Your child is always tour baby no matter what they do…And how else can it be ?
This woman has always been in denial and always will be. God bless her, she did the best she could.
i got a phone call, couple years back. i was told my kid was in jail for “vehicular homicide,” pending a hearing. drug abuse history and driving a car I’d cosigned on.
it felt exactly like a sledgehammer slammed me in the chest. my knees went weak and felt sick.
i found myself praying she went to prison. not because I thought it would save her. i figured she was beyond saving–but it might keep someone else from getting hurt. and then i felt like a bad person for hoping that.
i later found out it wasn’t true.
I always look at killers, rapists, drug addicts, etc…and imagine them as tiny babies. I wonder what the turning point was, when their innocent souls became troubled. I imagine that there is someone in the world who loved that little baby with all their being and now is in so much pain at the thought of their life. It’s heartbreaking.
goddess- I remember you talking about this before. It must have been extremely difficult! I am glad it wasn’t true. How are things on this front now?
:::chills:::
Goddess, I’m so sorry you went through that.
randamandar-thanks.
yes. we have been through some challenging parenting moments, i readily admit.

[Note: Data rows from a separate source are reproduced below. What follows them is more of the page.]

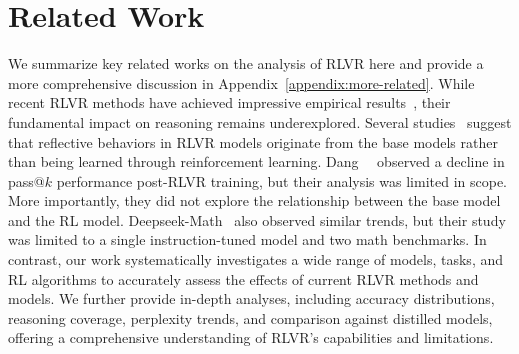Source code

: \vspace{-0.5mm}
\section{Related Work}
\vspace{-0.5mm}

We summarize key related works on the analysis of RLVR here and provide a more comprehensive discussion in Appendix~\ref{appendix:more-related}.
While recent RLVR methods have achieved impressive empirical results~\cite{guo2025deepseek-r1, lambert2024tulu3}, their fundamental impact on reasoning remains underexplored. 
Several studies~\cite{liu2025there, zhao2025echo, shah2025rethinking} suggest that reflective behaviors in RLVR models originate from the base models rather than being learned through reinforcement learning. Dang~\etal~\cite{dang2025assessing} observed a decline in pass@$k$ performance post-RLVR training, but their analysis was limited in scope. 
More importantly, they did not explore the relationship between the base model and the RL model.
Deepseek-Math~\cite{shao2024deepseekmath} also observed similar trends, but their study was limited to a single instruction-tuned model and two math benchmarks.
In contrast, our work systematically investigates a wide range of models, tasks, and RL algorithms to accurately assess the effects of current RLVR methods and models. We further provide in-depth analyses, including accuracy distributions, reasoning coverage, perplexity trends, and comparison against distilled models, offering a comprehensive understanding of RLVR's capabilities and limitations.
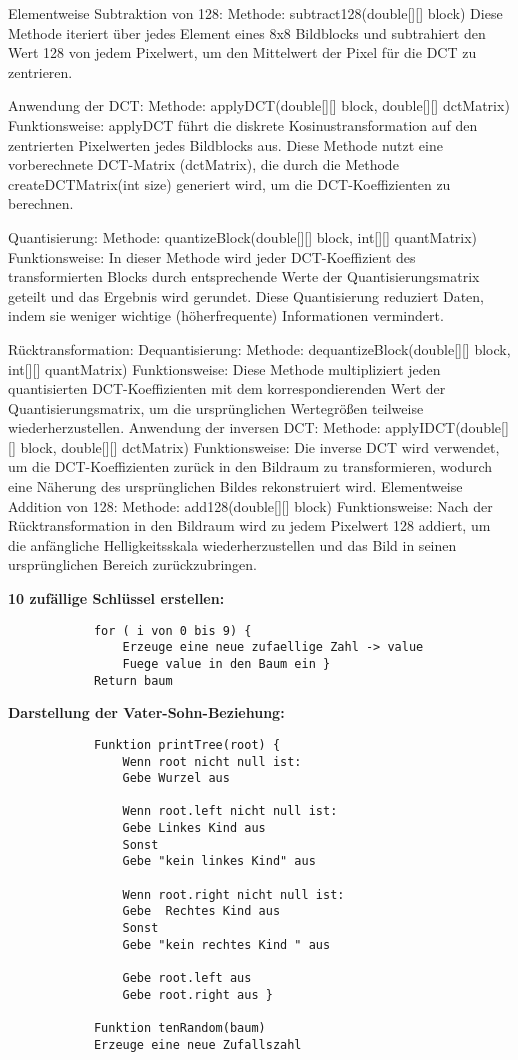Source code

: \documentclass[12pt]{article}
\begin{document}
Elementweise Subtraktion von 128:
Methode: subtract128(double[][] block)
Diese Methode iteriert über jedes Element eines 8x8 Bildblocks und subtrahiert den Wert 128 von jedem Pixelwert, um den Mittelwert der Pixel für die DCT zu zentrieren.

Anwendung der DCT:
Methode: applyDCT(double[][] block, double[][] dctMatrix)
Funktionsweise: applyDCT führt die diskrete Kosinustransformation auf den zentrierten Pixelwerten jedes Bildblocks aus. Diese Methode nutzt eine vorberechnete DCT-Matrix (dctMatrix), die durch die Methode createDCTMatrix(int size) generiert wird, um die DCT-Koeffizienten zu berechnen.

Quantisierung:
Methode: quantizeBlock(double[][] block, int[][] quantMatrix)
Funktionsweise: In dieser Methode wird jeder DCT-Koeffizient des transformierten Blocks durch entsprechende Werte der Quantisierungsmatrix geteilt und das Ergebnis wird gerundet. Diese Quantisierung reduziert Daten, indem sie weniger wichtige (höherfrequente) Informationen vermindert.

Rücktransformation:
Dequantisierung:
Methode: dequantizeBlock(double[][] block, int[][] quantMatrix)
Funktionsweise: Diese Methode multipliziert jeden quantisierten DCT-Koeffizienten mit dem korrespondierenden Wert der Quantisierungsmatrix, um die ursprünglichen Wertegrößen teilweise wiederherzustellen.
Anwendung der inversen DCT:
Methode: applyIDCT(double[][] block, double[][] dctMatrix)
Funktionsweise: Die inverse DCT wird verwendet, um die DCT-Koeffizienten zurück in den Bildraum zu transformieren, wodurch eine Näherung des ursprünglichen Bildes rekonstruiert wird.
Elementweise Addition von 128:
Methode: add128(double[][] block)
Funktionsweise: Nach der Rücktransformation in den Bildraum wird zu jedem Pixelwert 128 addiert, um die anfängliche Helligkeitsskala wiederherzustellen und das Bild in seinen ursprünglichen Bereich zurückzubringen.


		\newline
		\textbf{10 zufällige Schlüssel erstellen:}
		\begin{lstlisting} 
			for ( i von 0 bis 9) {
				Erzeuge eine neue zufaellige Zahl -> value
				Fuege value in den Baum ein }
			Return baum
		\end{lstlisting} 
		\newpage %
		\textbf{Darstellung der Vater-Sohn-Beziehung:}
		\begin{lstlisting}
			Funktion printTree(root) {
				Wenn root nicht null ist:
				Gebe Wurzel aus
				
				Wenn root.left nicht null ist:
				Gebe Linkes Kind aus
				Sonst
				Gebe "kein linkes Kind" aus
				
				Wenn root.right nicht null ist:
				Gebe  Rechtes Kind aus
				Sonst
				Gebe "kein rechtes Kind " aus
				
				Gebe root.left aus
				Gebe root.right aus }
			
			Funktion tenRandom(baum)
			Erzeuge eine neue Zufallszahl
			
		\end{lstlisting}
		
\end{document}

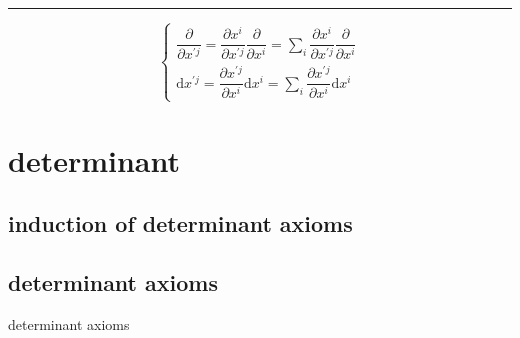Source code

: \documentclass[
]{book}
\theoremstyle{definition}
\theoremstyle{definition}
\theoremstyle{definition}
\theoremstyle{definition}
\theoremstyle{remark}
\begin{document}
\begin{center}\rule{0.5\linewidth}{0.5pt}\end{center}

\[
\begin{cases}
\dfrac{\partial}{\partial x^{\prime{\scriptscriptstyle j}}}=\dfrac{\partial x^{{\scriptscriptstyle i}}}{\partial x^{\prime{\scriptscriptstyle j}}}\dfrac{\partial}{\partial x^{{\scriptscriptstyle i}}}=\sum\limits _{i}\dfrac{\partial x^{{\scriptscriptstyle i}}}{\partial x^{\prime{\scriptscriptstyle j}}}\dfrac{\partial}{\partial x^{{\scriptscriptstyle i}}}\\
\mathrm{d}x^{\prime{\scriptscriptstyle j}}=\dfrac{\partial x^{\prime{\scriptscriptstyle j}}}{\partial x^{{\scriptscriptstyle i}}}\mathrm{d}x^{{\scriptscriptstyle i}}=\sum\limits_{i}\dfrac{\partial x^{\prime{\scriptscriptstyle j}}}{\partial x^{{\scriptscriptstyle i}}}\mathrm{d}x^{{\scriptscriptstyle i}}
\end{cases}
\]

\hypertarget{determinant}{%
\chapter{determinant}\label{determinant}}

\hypertarget{induction-of-determinant-axioms}{%
\section{induction of determinant axioms}\label{induction-of-determinant-axioms}}

\hypertarget{determinant-axioms}{%
\section{determinant axioms}\label{determinant-axioms}}

determinant axioms
\end{document}
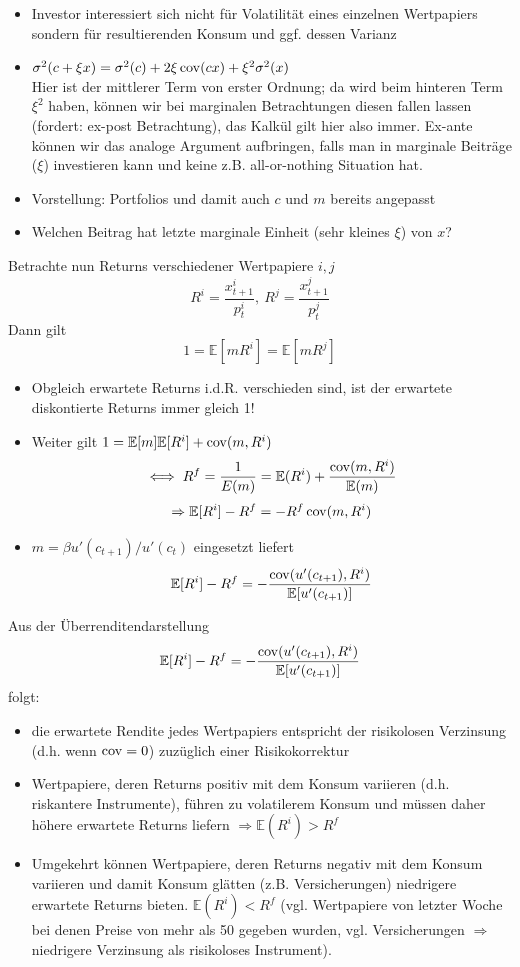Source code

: \documentclass[12pt]{extreport} %
\theoremstyle{named}
\theoremstyle{nnamed}
\theoremstyle{itshape}
\theoremstyle{normal}
\begin{document}
\begin{itemize}
	\item Investor interessiert sich nicht für Volatilität eines einzelnen Wertpapiers sondern für resultierenden Konsum und ggf. dessen Varianz
	\item $\sigma^2(c + \xi x) = \sigma^2(c) + 2 \xi \operatorname{cov} (c x) + \xi^2 \sigma^2(x)$ ~\\
		Hier ist der mittlerer Term von erster Ordnung; da wird beim hinteren Term $\xi^2$ haben, können wir bei marginalen Betrachtungen diesen fallen lassen (fordert: ex-post Betrachtung), das Kalkül gilt hier also immer. Ex-ante können wir das analoge Argument aufbringen, falls man in marginale Beiträge ($\xi$) investieren kann und keine z.B. all-or-nothing Situation hat.
	\item Vorstellung: Portfolios und damit auch $c$ und $m$ bereits angepasst
	\item Welchen Beitrag hat letzte marginale Einheit (sehr kleines $\xi$) von $x$?
\end{itemize}

Betrachte nun Returns verschiedener Wertpapiere $i, j$
	$$ R^i = \frac{x_{t+1}^i}{p_t^i}, ~R^j = \frac{x_{t+1}^j}{p_t^j} $$
Dann gilt
$$ 1= \mathbb{E} \left[ m R^i \right] = \mathbb{E} \left[ m R^j \right] $$
\begin{itemize}
	\item Obgleich erwartete Returns i.d.R. verschieden sind, ist der erwartete diskontierte Returns immer gleich 1!
	\item Weiter gilt $1 = \mathbb{E}[m] \mathbb{E}[R^i] + \operatorname{cov}(m, R^i)$
		$$ \iff R^f = \frac{1}{E(m)} = \mathbb{E}(R^i) + \frac{\operatorname{cov}(m, R^i)}{\mathbb{E}(m)} $$
		$$ \Rightarrow \mathbb{E}[R^i] - R^f = - R^f \operatorname{cov}(m,R^i) $$ %
	\item $m = \beta u'(c_{t+1}) /u'(c_t)$ eingesetzt liefert
		$$ \mathbb{E}[R^i] - R^f = -\frac{\operatorname{cov}(u'(c_{t+1}), R^i)}{\mathbb{E}[u'(c_{t+1})]} $$
\end{itemize}

Aus der Überrenditendarstellung
		$$ \mathbb{E}[R^i] - R^f = -\frac{\operatorname{cov}(u'(c_{t+1}), R^i)}{\mathbb{E}[u'(c_{t+1})]} $$
folgt:
\begin{itemize}
	\item die erwartete Rendite jedes Wertpapiers entspricht der risikolosen Verzinsung (d.h. wenn $\operatorname{cov} = 0$) zuzüglich einer Risikokorrektur
	\item Wertpapiere, deren Returns positiv mit dem Konsum variieren (d.h. riskantere Instrumente), führen zu volatilerem Konsum und müssen daher höhere erwartete Returns liefern $\Rightarrow \mathbb{E}(R^i) > R^f$
	\item Umgekehrt können Wertpapiere, deren Returns negativ mit dem Konsum variieren und damit Konsum glätten (z.B. Versicherungen) niedrigere erwartete Returns bieten. $\mathbb{E}(R^i) < R^f$ (vgl. Wertpapiere von letzter Woche bei denen Preise von mehr als 50 gegeben wurden, vgl. Versicherungen $\Rightarrow$ niedrigere Verzinsung als risikoloses Instrument).
\end{itemize}
\end{document}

i’m on distant speaking terms with her currently, and she appears to be functioning at the moment, so i’m glad for that.
i don’t know if we’ll every be able to maintain much of a relationship with her. i hope maybe someday, but i’m not sure. i’m glad she’s not in full-scale blowup mode at least, though.
hugs for you goddess!
yeah, i’ve wondered about that kind of thing. like what the unabomber’s brother must have gone through.
only, i think it’s different, to be the mother.
i mean, how much would you be able to avoid blaming yourself, one way or another?
creepy.
thanks for the good vibes and hugs. they are heartily appreciated.
I always felt so bad for his kids!
I know this discussion is long since over, but I feel compelled to chime in to defend at least some of these mothers. Not everyone tries to defend their offspring.
My son has had legal trouble and does not seem to be on the road to turning his life around. I have actually learned a lot about astrology in an attempt to understand this all. Do I love him? YES! Do I like him? NO!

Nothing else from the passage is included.